■ EXERCISE INPUT:
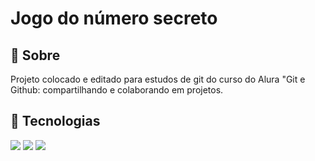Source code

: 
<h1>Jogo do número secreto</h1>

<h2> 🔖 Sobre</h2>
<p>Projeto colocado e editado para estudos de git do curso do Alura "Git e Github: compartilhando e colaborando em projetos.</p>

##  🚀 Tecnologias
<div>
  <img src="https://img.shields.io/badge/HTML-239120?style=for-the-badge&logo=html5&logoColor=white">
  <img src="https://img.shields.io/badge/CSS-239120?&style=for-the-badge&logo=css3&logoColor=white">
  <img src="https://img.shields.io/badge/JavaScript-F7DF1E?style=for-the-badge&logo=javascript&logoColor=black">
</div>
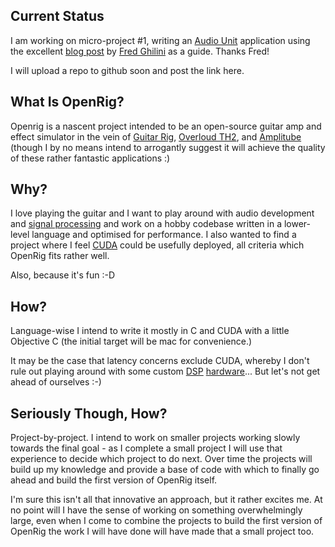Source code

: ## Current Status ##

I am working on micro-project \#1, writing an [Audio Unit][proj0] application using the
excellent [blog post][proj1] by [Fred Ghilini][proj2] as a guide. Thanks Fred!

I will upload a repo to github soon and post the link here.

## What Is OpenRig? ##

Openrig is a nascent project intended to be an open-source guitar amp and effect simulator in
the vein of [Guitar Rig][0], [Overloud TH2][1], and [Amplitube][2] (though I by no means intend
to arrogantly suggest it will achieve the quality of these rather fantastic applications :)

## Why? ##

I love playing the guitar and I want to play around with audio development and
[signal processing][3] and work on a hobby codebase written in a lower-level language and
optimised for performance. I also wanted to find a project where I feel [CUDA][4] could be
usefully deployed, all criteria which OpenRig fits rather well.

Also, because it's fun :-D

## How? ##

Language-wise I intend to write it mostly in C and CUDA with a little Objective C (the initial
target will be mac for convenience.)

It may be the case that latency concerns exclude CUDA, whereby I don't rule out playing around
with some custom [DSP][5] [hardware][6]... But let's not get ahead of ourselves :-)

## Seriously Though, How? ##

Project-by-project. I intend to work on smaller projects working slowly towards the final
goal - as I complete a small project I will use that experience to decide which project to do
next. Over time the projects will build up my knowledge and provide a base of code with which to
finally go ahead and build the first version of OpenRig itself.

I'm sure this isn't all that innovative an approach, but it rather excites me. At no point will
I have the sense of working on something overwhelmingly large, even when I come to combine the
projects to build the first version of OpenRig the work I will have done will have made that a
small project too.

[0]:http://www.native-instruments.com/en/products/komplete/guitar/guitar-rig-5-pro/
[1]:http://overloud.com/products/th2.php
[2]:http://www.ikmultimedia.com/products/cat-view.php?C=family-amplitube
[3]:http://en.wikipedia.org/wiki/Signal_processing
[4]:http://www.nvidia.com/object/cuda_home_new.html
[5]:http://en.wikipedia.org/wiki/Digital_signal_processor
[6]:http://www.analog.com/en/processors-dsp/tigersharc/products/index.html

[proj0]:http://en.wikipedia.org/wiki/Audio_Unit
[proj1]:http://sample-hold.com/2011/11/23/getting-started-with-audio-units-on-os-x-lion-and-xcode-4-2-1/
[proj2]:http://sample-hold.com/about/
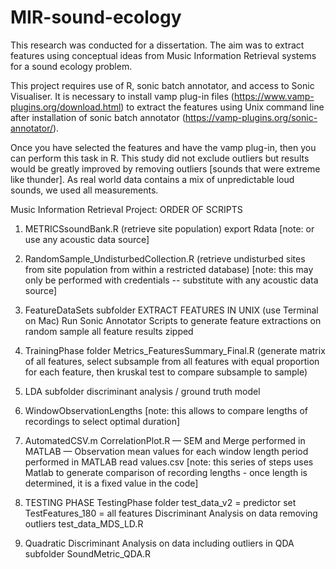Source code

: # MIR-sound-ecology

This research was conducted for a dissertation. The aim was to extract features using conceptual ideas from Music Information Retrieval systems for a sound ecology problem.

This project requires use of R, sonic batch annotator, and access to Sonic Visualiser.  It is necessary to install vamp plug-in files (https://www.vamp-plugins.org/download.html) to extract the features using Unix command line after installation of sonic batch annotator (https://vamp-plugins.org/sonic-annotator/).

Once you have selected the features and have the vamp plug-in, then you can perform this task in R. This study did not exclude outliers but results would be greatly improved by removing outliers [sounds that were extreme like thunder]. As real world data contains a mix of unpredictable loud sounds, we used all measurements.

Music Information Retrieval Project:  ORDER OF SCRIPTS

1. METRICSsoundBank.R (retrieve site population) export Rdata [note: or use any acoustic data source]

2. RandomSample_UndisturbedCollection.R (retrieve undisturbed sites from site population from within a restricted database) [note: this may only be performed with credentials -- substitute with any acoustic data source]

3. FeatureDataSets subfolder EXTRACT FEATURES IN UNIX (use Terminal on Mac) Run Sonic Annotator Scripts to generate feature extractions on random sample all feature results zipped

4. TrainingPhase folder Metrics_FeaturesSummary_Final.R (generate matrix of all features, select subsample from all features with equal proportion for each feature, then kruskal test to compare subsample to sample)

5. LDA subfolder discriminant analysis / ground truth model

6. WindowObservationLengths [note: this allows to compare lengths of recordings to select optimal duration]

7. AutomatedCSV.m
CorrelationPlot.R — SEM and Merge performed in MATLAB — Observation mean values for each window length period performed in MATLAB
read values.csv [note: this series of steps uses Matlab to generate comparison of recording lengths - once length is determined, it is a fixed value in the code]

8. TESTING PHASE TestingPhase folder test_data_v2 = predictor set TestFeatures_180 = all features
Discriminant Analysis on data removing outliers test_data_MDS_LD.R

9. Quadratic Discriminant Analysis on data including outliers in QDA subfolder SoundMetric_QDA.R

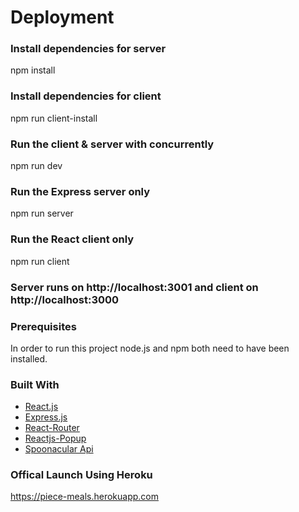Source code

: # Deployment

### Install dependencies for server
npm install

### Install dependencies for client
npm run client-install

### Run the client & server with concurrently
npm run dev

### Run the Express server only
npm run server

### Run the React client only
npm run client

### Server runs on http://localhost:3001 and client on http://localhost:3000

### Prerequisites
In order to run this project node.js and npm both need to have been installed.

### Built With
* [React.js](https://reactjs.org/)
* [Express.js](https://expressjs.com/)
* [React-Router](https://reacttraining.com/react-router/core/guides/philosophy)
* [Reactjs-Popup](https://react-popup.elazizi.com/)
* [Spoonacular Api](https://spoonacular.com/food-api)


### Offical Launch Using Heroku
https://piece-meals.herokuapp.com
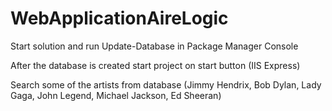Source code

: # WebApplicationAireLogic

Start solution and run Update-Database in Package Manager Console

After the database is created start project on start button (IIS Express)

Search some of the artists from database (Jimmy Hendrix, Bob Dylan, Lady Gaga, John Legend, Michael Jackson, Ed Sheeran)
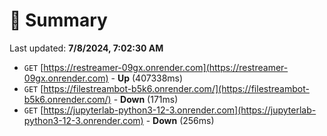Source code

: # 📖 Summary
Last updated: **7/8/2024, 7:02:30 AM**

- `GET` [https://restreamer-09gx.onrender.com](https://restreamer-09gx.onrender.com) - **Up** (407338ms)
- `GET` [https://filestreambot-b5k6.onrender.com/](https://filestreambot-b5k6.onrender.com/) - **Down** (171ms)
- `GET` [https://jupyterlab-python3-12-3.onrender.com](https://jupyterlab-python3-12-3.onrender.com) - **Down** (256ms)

■ WORK TO COMPLETE:
Filter the listing for the word "post" and copy every line that holds it.

■ TASK OUTPUT:
excellent [blog post][proj1] by [Fred Ghilini][proj2] as a guide. Thanks Fred!
I will upload a repo to github soon and post the link here.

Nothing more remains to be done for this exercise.